(The data Opens)
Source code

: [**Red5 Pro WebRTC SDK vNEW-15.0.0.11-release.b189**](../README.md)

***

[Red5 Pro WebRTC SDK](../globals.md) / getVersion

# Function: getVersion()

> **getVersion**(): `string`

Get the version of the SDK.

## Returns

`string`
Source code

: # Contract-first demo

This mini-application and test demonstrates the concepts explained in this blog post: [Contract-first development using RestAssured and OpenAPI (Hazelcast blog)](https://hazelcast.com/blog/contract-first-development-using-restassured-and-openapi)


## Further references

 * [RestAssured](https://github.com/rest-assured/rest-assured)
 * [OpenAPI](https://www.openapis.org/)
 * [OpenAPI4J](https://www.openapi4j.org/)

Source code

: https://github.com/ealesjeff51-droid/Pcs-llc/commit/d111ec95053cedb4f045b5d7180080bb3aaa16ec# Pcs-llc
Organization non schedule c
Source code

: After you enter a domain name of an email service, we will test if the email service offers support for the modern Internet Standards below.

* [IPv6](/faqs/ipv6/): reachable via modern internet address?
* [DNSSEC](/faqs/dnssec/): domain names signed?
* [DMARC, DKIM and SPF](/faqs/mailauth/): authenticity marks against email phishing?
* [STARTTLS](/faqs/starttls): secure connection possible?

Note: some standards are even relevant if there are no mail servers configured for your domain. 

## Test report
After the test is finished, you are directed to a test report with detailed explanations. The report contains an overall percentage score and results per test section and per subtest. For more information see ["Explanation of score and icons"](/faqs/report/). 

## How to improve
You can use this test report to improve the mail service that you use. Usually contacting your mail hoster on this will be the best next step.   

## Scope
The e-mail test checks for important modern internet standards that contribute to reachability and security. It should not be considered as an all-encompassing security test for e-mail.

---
(The data Closes)
Instructions to follow:
Reply by returning the full set of records above exactly.

Task solution:
Source code

: [**Red5 Pro WebRTC SDK vNEW-15.0.0.11-release.b189**](../README.md)

***

[Red5 Pro WebRTC SDK](../globals.md) / getVersion

# Function: getVersion()

> **getVersion**(): `string`

Get the version of the SDK.

## Returns

`string`
Source code

: # Contract-first demo

This mini-application and test demonstrates the concepts explained in this blog post: [Contract-first development using RestAssured and OpenAPI (Hazelcast blog)](https://hazelcast.com/blog/contract-first-development-using-restassured-and-openapi)


## Further references

 * [RestAssured](https://github.com/rest-assured/rest-assured)
 * [OpenAPI](https://www.openapis.org/)
 * [OpenAPI4J](https://www.openapi4j.org/)

Source code

: https://github.com/ealesjeff51-droid/Pcs-llc/commit/d111ec95053cedb4f045b5d7180080bb3aaa16ec# Pcs-llc
Organization non schedule c
Source code

: After you enter a domain name of an email service, we will test if the email service offers support for the modern Internet Standards below.

* [IPv6](/faqs/ipv6/): reachable via modern internet address?
* [DNSSEC](/faqs/dnssec/): domain names signed?
* [DMARC, DKIM and SPF](/faqs/mailauth/): authenticity marks against email phishing?
* [STARTTLS](/faqs/starttls): secure connection possible?

Note: some standards are even relevant if there are no mail servers configured for your domain. 

## Test report
After the test is finished, you are directed to a test report with detailed explanations. The report contains an overall percentage score and results per test section and per subtest. For more information see ["Explanation of score and icons"](/faqs/report/). 

## How to improve
You can use this test report to improve the mail service that you use. Usually contacting your mail hoster on this will be the best next step.   

## Scope
The e-mail test checks for important modern internet standards that contribute to reachability and security. It should not be considered as an all-encompassing security test for e-mail.

---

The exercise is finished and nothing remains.